I knew that when I arrived in Chile, I would have to learn how to translate in order to communicate more effectively. What I did not expect was that I would need to translate the communications from my colleagues back in Pittsburgh as well. Witness this gem from an online "talk" session with graduate student John Murphy at the Carnegie Science Center:
"rpver [octres. te;e,etru wodgets. [amps[jeroc. etc// ;pts pf redb;ie ;ogjts. veru veru stramge/"
"wgat was u trtubg ti tty(Argh!).."
I'll leave you with this little cryptographic puzzle for now; there will be a hint at the bottom of this summary.
Today we put Nomad through some additional locomotion and antenna pointing tests. We had to redo some of the tests from yesterday, and intended to finish all of them today, but were stymied by a problem with a pinion in the left rear wheel. We managed to get things going again, but unfortunately had to disable the motor in that wheel. So once again we have a great opportunity to test Nomad in three-wheel drive.
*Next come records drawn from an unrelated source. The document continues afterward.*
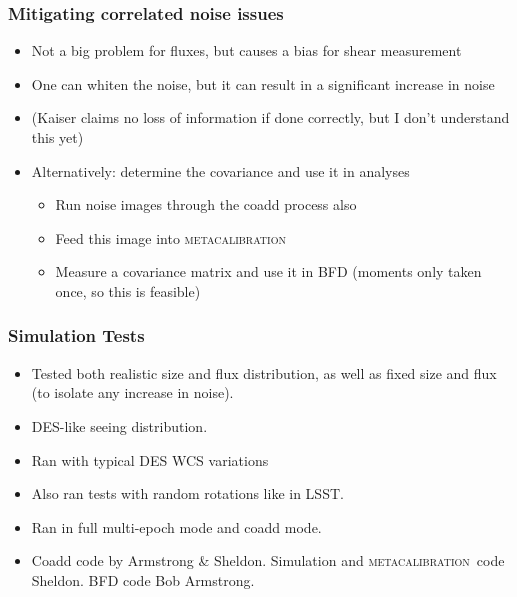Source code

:\documentclass{beamer}
\newcommand{\mcal}{\textsc{metacalibration}}
\begin{document}
\frame
{
    \frametitle{Mitigating correlated noise issues}

 
    \begin{itemize}

        \item Not a big problem for fluxes, but causes a bias for shear measurement

        \item One can whiten the noise, but it can result in a significant increase in noise

        \item (Kaiser claims no loss of information if done correctly, but I don't understand this yet)

        \item Alternatively: determine the covariance and use it in analyses
            \begin{itemize}
                \item Run noise images through the coadd process also
                \item Feed this image into \mcal
                \item Measure a covariance matrix and use it in BFD (moments only taken once, so this is feasible)
            \end{itemize}


    \end{itemize}

}

\frame
{
    \frametitle{Simulation Tests}

 
    \begin{itemize}

        \item Tested both realistic size and flux distribution, as well as
            fixed size and flux (to isolate any increase in noise).

        \item DES-like seeing distribution.

        \item Ran with typical DES WCS variations
        \item Also ran tests with random rotations like in LSST.

        \item Ran in full multi-epoch mode and coadd mode.

        \item Coadd code by Armstrong \& Sheldon.  Simulation and \mcal\ code
            Sheldon.  BFD code Bob Armstrong.

    \end{itemize}

}
\end{document}
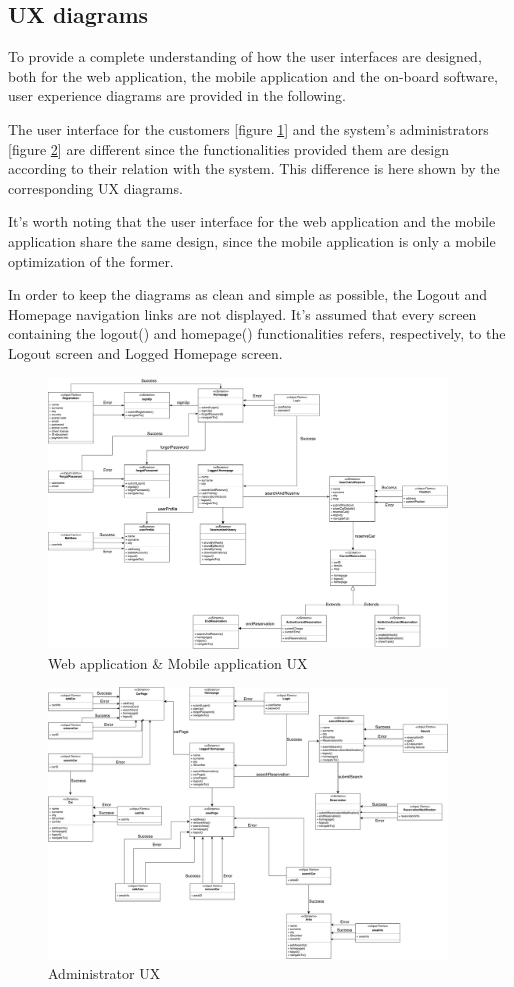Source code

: \subsection{UX diagrams}

To provide a complete understanding of how the user interfaces are designed, both for the web application, the mobile application and the on-board software, user experience diagrams are provided in the following.

The user interface for the customers [figure \ref{fig:device-ux}] and the system's administrators [figure \ref{fig:admin-ux}] are different since the functionalities provided them are design according to their relation with the system. This difference is here shown by the corresponding UX diagrams.

It's worth noting that the user interface for the web application and the mobile application share the same design, since the mobile application is only a mobile optimization of the former.

In order to keep the diagrams as clean and simple as possible, the Logout and Homepage navigation links are not displayed. It's assumed that every screen containing the logout() and homepage() functionalities refers, respectively, to the Logout screen and Logged Homepage screen.

\begin{figure}[H]
	\centerline{
		\includegraphics[width=400px]{../Datas/images/deviceUX.pdf}
	}
	\caption{Web application \& Mobile application UX}
	\label{fig:device-ux}
\end{figure}

\begin{figure}[H]
	\centerline{
		\includegraphics[width=400px]{../Datas/images/UXoperator.pdf}
	}
	\caption{Administrator UX}
	\label{fig:admin-ux}
\end{figure}

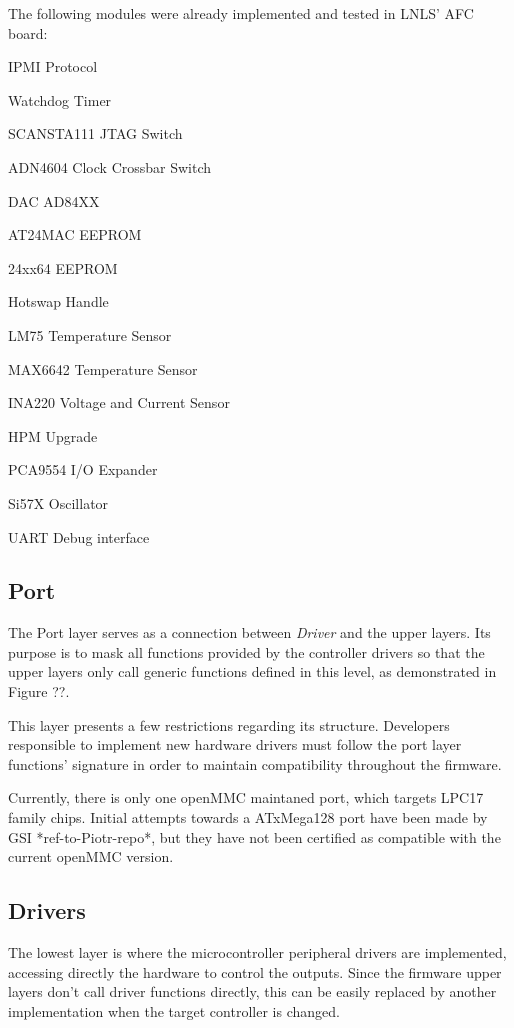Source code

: \documentclass[a4paper,
              ]{jacow}
\begin{document}
The following modules were already implemented and tested in LNLS' AFC board:
\begin{Itemize}

\item IPMI Protocol
\item Watchdog Timer
\item SCANSTA111 JTAG Switch
\item ADN4604 Clock Crossbar Switch
\item DAC AD84XX
\item AT24MAC EEPROM
\item 24xx64 EEPROM
\item Hotswap Handle
\item LM75 Temperature Sensor
\item MAX6642 Temperature Sensor
\item INA220 Voltage and Current Sensor
\item HPM Upgrade
\item PCA9554 I/O Expander
\item Si57X Oscillator
\item UART Debug interface

\end{Itemize}

\subsection{Port}
The Port layer serves as a connection between \emph{Driver} and the upper layers.
Its purpose is to mask all functions provided by the controller drivers so that the upper layers only call generic functions defined in this level, as demonstrated in Figure ??.


This layer presents a few restrictions regarding its structure. Developers responsible to implement new hardware drivers must follow the port layer functions' signature in order to maintain compatibility throughout the firmware.

Currently, there is only one openMMC maintaned port, which targets LPC17 family chips.
Initial attempts towards a ATxMega128 port have been made by GSI *ref-to-Piotr-repo*, but they have not been certified as compatible with the current openMMC version.

\subsection{Drivers}
The lowest layer is where the microcontroller peripheral drivers are implemented, accessing directly the hardware to control the outputs.
Since the firmware upper layers don't call driver functions directly, this can be easily replaced by another implementation when the target controller is changed.
\end{document}

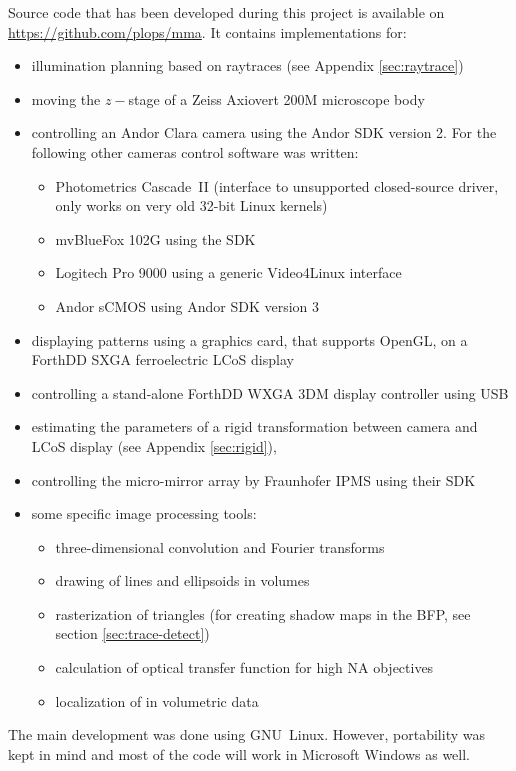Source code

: \documentclass[oneside,a4paper,12pt,BCOR20mm,DIV14]{scrbook}
\begin{document}
Source code that has been developed during this project is available
on \url{https://github.com/plops/mma}.  It contains implementations
for:
\begin{itemize}
\item illumination planning based on raytraces (see Appendix
  \ref{sec:raytrace})
\item moving the $z-$stage of a Zeiss Axiovert 200M microscope body
\item controlling an Andor Clara camera using the Andor SDK version
  2. For the following other cameras control software was written:
  \begin{itemize}
  \item Photometrics Cascade~II (interface to unsupported
    closed-source driver, only works on very old 32-bit Linux kernels)
  \item mvBlueFox 102G using the SDK
  \item Logitech Pro 9000 using a generic Video4Linux interface
  \item Andor sCMOS using Andor SDK version 3
  \end{itemize}
\item displaying patterns using a graphics card, that supports OpenGL,
  on a ForthDD SXGA ferroelectric LCoS display
\item controlling a stand-alone ForthDD WXGA 3DM display controller
  using USB
\item estimating the parameters of a rigid transformation between
  camera and LCoS display (see Appendix \ref{sec:rigid}),
\item controlling the micro-mirror array by Fraunhofer IPMS using
  their SDK
\item some specific image processing tools:
  \begin{itemize}
  \item three-dimensional convolution and Fourier transforms
  \item drawing of lines and ellipsoids in volumes
  \item rasterization of triangles (for creating shadow maps in the
    BFP, see section \ref{sec:trace-detect})
  \item calculation of optical transfer function for high NA
    objectives
  \item localization of in volumetric data \citep{Santella2010}
  \end{itemize}
\end{itemize}
The main development was done using GNU~Linux. However, portability
was kept in mind and most of the code will work in Microsoft Windows
as well.
\end{document}
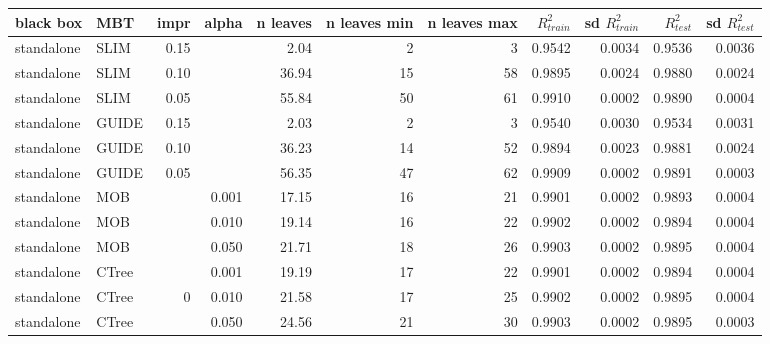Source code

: \begin{table}[!htb]

\centering \tiny
\begin{tabular}[t]{l|l|r|r|r|r|r|r|r|r|r}
\hline
black box & MBT & impr & alpha & n leaves & n leaves min & n leaves max &  $R^2_{train}$ & sd $R^2_{train}$ & $R^2_{test}$ & sd $R^2_{test}$\\

\hline

standalone & SLIM & 0.15 & & 2.04 & 2 & 3 & 0.9542 & 0.0034 & 0.9536 & 0.0036\\
standalone & SLIM & 0.10 & & 36.94 & 15 & 58 & 0.9895 & 0.0024 & 0.9880 & 0.0024\\
standalone & SLIM & 0.05 & & 55.84 & 50 & 61 & 0.9910 & 0.0002 & 0.9890 & 0.0004\\
standalone & GUIDE & 0.15 & & 2.03 & 2 & 3 & 0.9540 & 0.0030 & 0.9534 & 0.0031\\
standalone & GUIDE & 0.10 & & 36.23 & 14 & 52 & 0.9894 & 0.0023 & 0.9881 & 0.0024\\
standalone & GUIDE & 0.05 & & 56.35 & 47 & 62 & 0.9909 & 0.0002 & 0.9891 & 0.0003\\
standalone & MOB & & 0.001 & 17.15 & 16 & 21 & 0.9901 & 0.0002 & 0.9893 & 0.0004\\
standalone & MOB & & 0.010 & 19.14 & 16 & 22 & 0.9902 & 0.0002 & 0.9894 & 0.0004\\
standalone & MOB & & 0.050 & 21.71 & 18 & 26 & 0.9903 & 0.0002 & 0.9895 & 0.0004\\
standalone & CTree & & 0.001 & 19.19 & 17 & 22 & 0.9901 & 0.0002 & 0.9894 & 0.0004\\
standalone & CTree &0 & 0.010 & 21.58 & 17 & 25 & 0.9902 & 0.0002 & 0.9895 & 0.0004\\
standalone & CTree & & 0.050 & 24.56 & 21 & 30 & 0.9903 & 0.0002 & 0.9895 & 0.0003\\



\end{tabular}
\end{table}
In the latest batches of visitors, we welcomed half a dozen people from the San Pedro police department and a schoolbus full of kids. They were all very interested in seeing Nomad, in spite of the challenge of getting their vehicles out into the rugged terrain (or perhaps because of it). It is always impressive to see a yellow schoolbus head into off-road terrain.
It seems the visitors to the volcano had problems of their own during their hike. Since the peak is at a much greater altitude, they all experienced headaches during the climb. And when they stopped to have dinner they found that their rice had not softened in over 45 minutes of boiling; at 4000 meters water boils at a lower temperature, which is apparently not high enough to cook rice grains.
In addition to the experiments today, Nomad drove itself 1121 meters autonomously. And to solve today's puzzle, think about what happens if you try to type in the dark without looking at the screen, if your right hand is shifted just a bit to the right.